- **Work instructions**
Every entry below should be reproduced exactly, with all pictures left out.

- **Material to process**
Start of Block

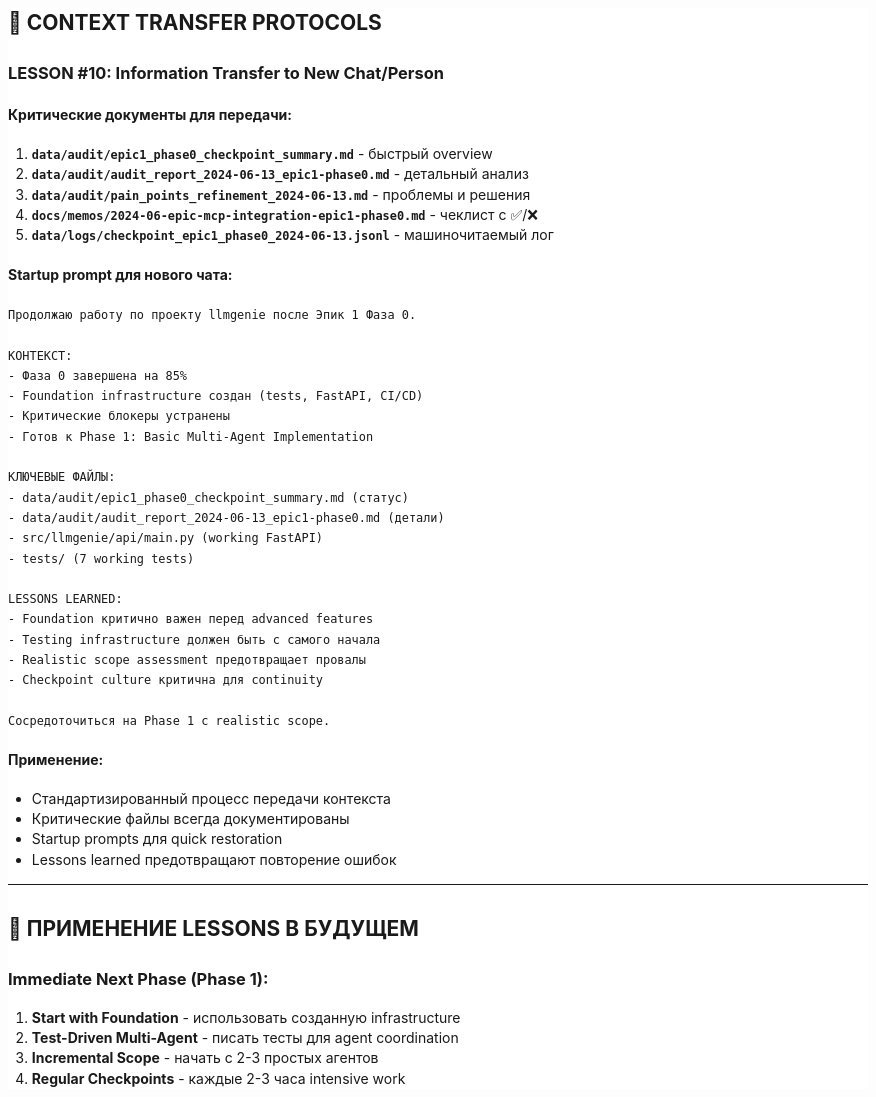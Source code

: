 
## 🔄 CONTEXT TRANSFER PROTOCOLS

### **LESSON #10: Information Transfer to New Chat/Person**

#### **Критические документы для передачи:**
1. **`data/audit/epic1_phase0_checkpoint_summary.md`** - быстрый overview
2. **`data/audit/audit_report_2024-06-13_epic1-phase0.md`** - детальный анализ
3. **`data/audit/pain_points_refinement_2024-06-13.md`** - проблемы и решения
4. **`docs/memos/2024-06-epic-mcp-integration-epic1-phase0.md`** - чеклист с ✅/❌
5. **`data/logs/checkpoint_epic1_phase0_2024-06-13.jsonl`** - машиночитаемый лог

#### **Startup prompt для нового чата:**
```
Продолжаю работу по проекту llmgenie после Эпик 1 Фаза 0. 

КОНТЕКСТ:
- Фаза 0 завершена на 85%
- Foundation infrastructure создан (tests, FastAPI, CI/CD)
- Критические блокеры устранены
- Готов к Phase 1: Basic Multi-Agent Implementation

КЛЮЧЕВЫЕ ФАЙЛЫ:
- data/audit/epic1_phase0_checkpoint_summary.md (статус)
- data/audit/audit_report_2024-06-13_epic1-phase0.md (детали)
- src/llmgenie/api/main.py (working FastAPI)
- tests/ (7 working tests)

LESSONS LEARNED:
- Foundation критично важен перед advanced features
- Testing infrastructure должен быть с самого начала
- Realistic scope assessment предотвращает провалы
- Checkpoint culture критична для continuity

Сосредоточиться на Phase 1 с realistic scope.
```

#### **Применение:**
- Стандартизированный процесс передачи контекста
- Критические файлы всегда документированы
- Startup prompts для quick restoration
- Lessons learned предотвращают повторение ошибок

---

## 🎯 ПРИМЕНЕНИЕ LESSONS В БУДУЩЕМ

### **Immediate Next Phase (Phase 1):**
1. **Start with Foundation** - использовать созданную infrastructure
2. **Test-Driven Multi-Agent** - писать тесты для agent coordination
3. **Incremental Scope** - начать с 2-3 простых агентов
4. **Regular Checkpoints** - каждые 2-3 часа intensive work
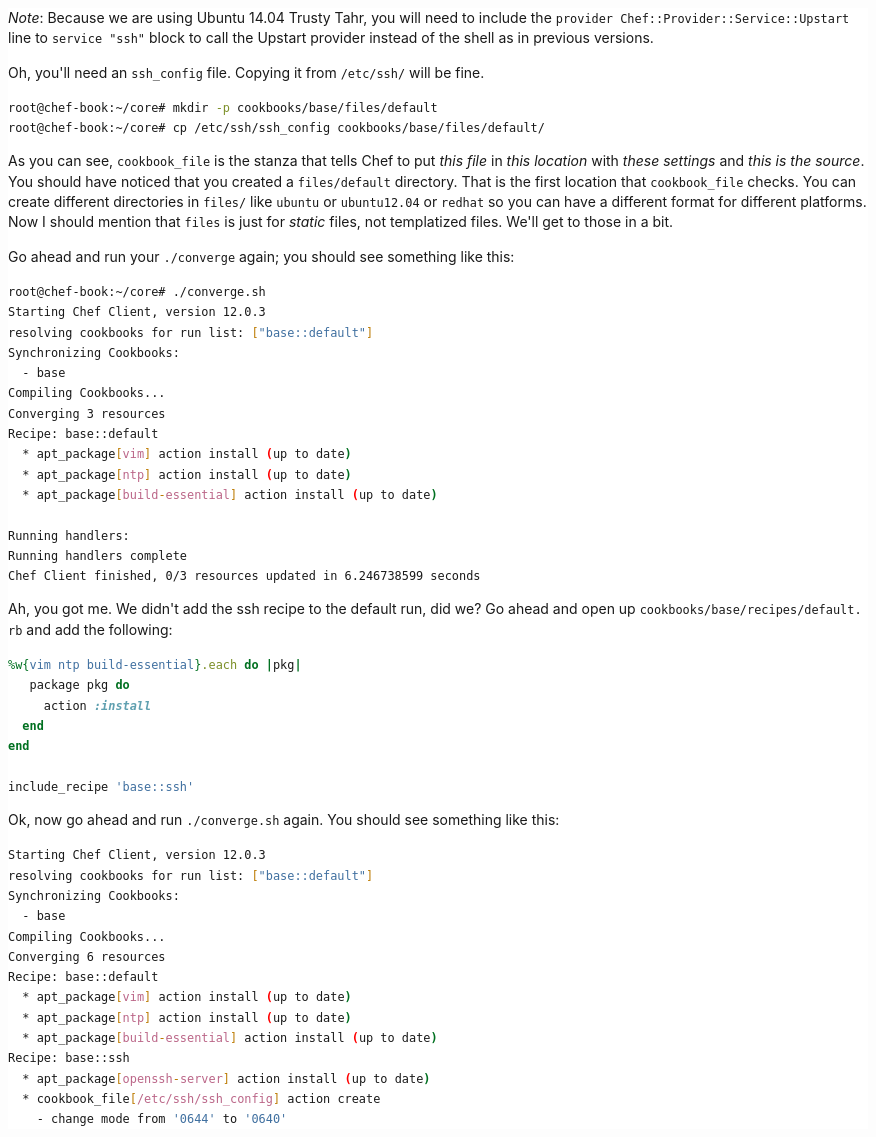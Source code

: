 *Note*: Because we are using Ubuntu 14.04 Trusty Tahr, you will need to include 
the `provider Chef::Provider::Service::Upstart` line to `service "ssh"` block to
call the Upstart provider instead of the shell as in previous versions.

Oh, you'll need an `ssh_config` file. Copying it from `/etc/ssh/` will be fine.

```bash
root@chef-book:~/core# mkdir -p cookbooks/base/files/default
root@chef-book:~/core# cp /etc/ssh/ssh_config cookbooks/base/files/default/
```

As you can see, `cookbook_file` is the stanza that tells Chef to put *this
file* in *this location* with *these settings* and *this is the source*. You should 
have noticed that you created a `files/default` directory. That is the first 
location that `cookbook_file` checks. You can create different directories in 
`files/` like `ubuntu` or `ubuntu12.04` or `redhat` so you can have a different 
format for different platforms. Now I should mention that `files` is just for
_static_ files, not templatized files. We'll get to those in a bit.

Go ahead and run your `./converge` again; you should see something like this:

```bash
root@chef-book:~/core# ./converge.sh
Starting Chef Client, version 12.0.3
resolving cookbooks for run list: ["base::default"]
Synchronizing Cookbooks:
  - base
Compiling Cookbooks...
Converging 3 resources
Recipe: base::default
  * apt_package[vim] action install (up to date)
  * apt_package[ntp] action install (up to date)
  * apt_package[build-essential] action install (up to date)

Running handlers:
Running handlers complete
Chef Client finished, 0/3 resources updated in 6.246738599 seconds
```

Ah, you got me. We didn't add the ssh recipe to the default run, did we? Go 
ahead and open up `cookbooks/base/recipes/default.rb` and add the following:

```ruby
%w{vim ntp build-essential}.each do |pkg|
   package pkg do
     action :install
  end
end

include_recipe 'base::ssh'
```

Ok, now go ahead and run `./converge.sh` again. You should see something like this:

```bash
Starting Chef Client, version 12.0.3
resolving cookbooks for run list: ["base::default"]
Synchronizing Cookbooks:
  - base
Compiling Cookbooks...
Converging 6 resources
Recipe: base::default
  * apt_package[vim] action install (up to date)
  * apt_package[ntp] action install (up to date)
  * apt_package[build-essential] action install (up to date)
Recipe: base::ssh
  * apt_package[openssh-server] action install (up to date)
  * cookbook_file[/etc/ssh/ssh_config] action create
    - change mode from '0644' to '0640'
```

End of Block

- **Answer section**
Source code

: 
## 🔄 CONTEXT TRANSFER PROTOCOLS

### **LESSON #10: Information Transfer to New Chat/Person**

#### **Критические документы для передачи:**
1. **`data/audit/epic1_phase0_checkpoint_summary.md`** - быстрый overview
2. **`data/audit/audit_report_2024-06-13_epic1-phase0.md`** - детальный анализ
3. **`data/audit/pain_points_refinement_2024-06-13.md`** - проблемы и решения
4. **`docs/memos/2024-06-epic-mcp-integration-epic1-phase0.md`** - чеклист с ✅/❌
5. **`data/logs/checkpoint_epic1_phase0_2024-06-13.jsonl`** - машиночитаемый лог

#### **Startup prompt для нового чата:**
```
Продолжаю работу по проекту llmgenie после Эпик 1 Фаза 0. 

КОНТЕКСТ:
- Фаза 0 завершена на 85%
- Foundation infrastructure создан (tests, FastAPI, CI/CD)
- Критические блокеры устранены
- Готов к Phase 1: Basic Multi-Agent Implementation

КЛЮЧЕВЫЕ ФАЙЛЫ:
- data/audit/epic1_phase0_checkpoint_summary.md (статус)
- data/audit/audit_report_2024-06-13_epic1-phase0.md (детали)
- src/llmgenie/api/main.py (working FastAPI)
- tests/ (7 working tests)

LESSONS LEARNED:
- Foundation критично важен перед advanced features
- Testing infrastructure должен быть с самого начала
- Realistic scope assessment предотвращает провалы
- Checkpoint culture критична для continuity

Сосредоточиться на Phase 1 с realistic scope.
```

#### **Применение:**
- Стандартизированный процесс передачи контекста
- Критические файлы всегда документированы
- Startup prompts для quick restoration
- Lessons learned предотвращают повторение ошибок

---

## 🎯 ПРИМЕНЕНИЕ LESSONS В БУДУЩЕМ

### **Immediate Next Phase (Phase 1):**
1. **Start with Foundation** - использовать созданную infrastructure
2. **Test-Driven Multi-Agent** - писать тесты для agent coordination
3. **Incremental Scope** - начать с 2-3 простых агентов
4. **Regular Checkpoints** - каждые 2-3 часа intensive work
Source code

: *Note*: Because we are using Ubuntu 14.04 Trusty Tahr, you will need to include 
the `provider Chef::Provider::Service::Upstart` line to `service "ssh"` block to
call the Upstart provider instead of the shell as in previous versions.

Oh, you'll need an `ssh_config` file. Copying it from `/etc/ssh/` will be fine.

```bash
root@chef-book:~/core# mkdir -p cookbooks/base/files/default
root@chef-book:~/core# cp /etc/ssh/ssh_config cookbooks/base/files/default/
```

As you can see, `cookbook_file` is the stanza that tells Chef to put *this
file* in *this location* with *these settings* and *this is the source*. You should 
have noticed that you created a `files/default` directory. That is the first 
location that `cookbook_file` checks. You can create different directories in 
`files/` like `ubuntu` or `ubuntu12.04` or `redhat` so you can have a different 
format for different platforms. Now I should mention that `files` is just for
_static_ files, not templatized files. We'll get to those in a bit.

Go ahead and run your `./converge` again; you should see something like this:

```bash
root@chef-book:~/core# ./converge.sh
Starting Chef Client, version 12.0.3
resolving cookbooks for run list: ["base::default"]
Synchronizing Cookbooks:
  - base
Compiling Cookbooks...
Converging 3 resources
Recipe: base::default
  * apt_package[vim] action install (up to date)
  * apt_package[ntp] action install (up to date)
  * apt_package[build-essential] action install (up to date)

Running handlers:
Running handlers complete
Chef Client finished, 0/3 resources updated in 6.246738599 seconds
```

Ah, you got me. We didn't add the ssh recipe to the default run, did we? Go 
ahead and open up `cookbooks/base/recipes/default.rb` and add the following:

```ruby
%w{vim ntp build-essential}.each do |pkg|
   package pkg do
     action :install
  end
end

include_recipe 'base::ssh'
```

Ok, now go ahead and run `./converge.sh` again. You should see something like this:

```bash
Starting Chef Client, version 12.0.3
resolving cookbooks for run list: ["base::default"]
Synchronizing Cookbooks:
  - base
Compiling Cookbooks...
Converging 6 resources
Recipe: base::default
  * apt_package[vim] action install (up to date)
  * apt_package[ntp] action install (up to date)
  * apt_package[build-essential] action install (up to date)
Recipe: base::ssh
  * apt_package[openssh-server] action install (up to date)
  * cookbook_file[/etc/ssh/ssh_config] action create
    - change mode from '0644' to '0640'
```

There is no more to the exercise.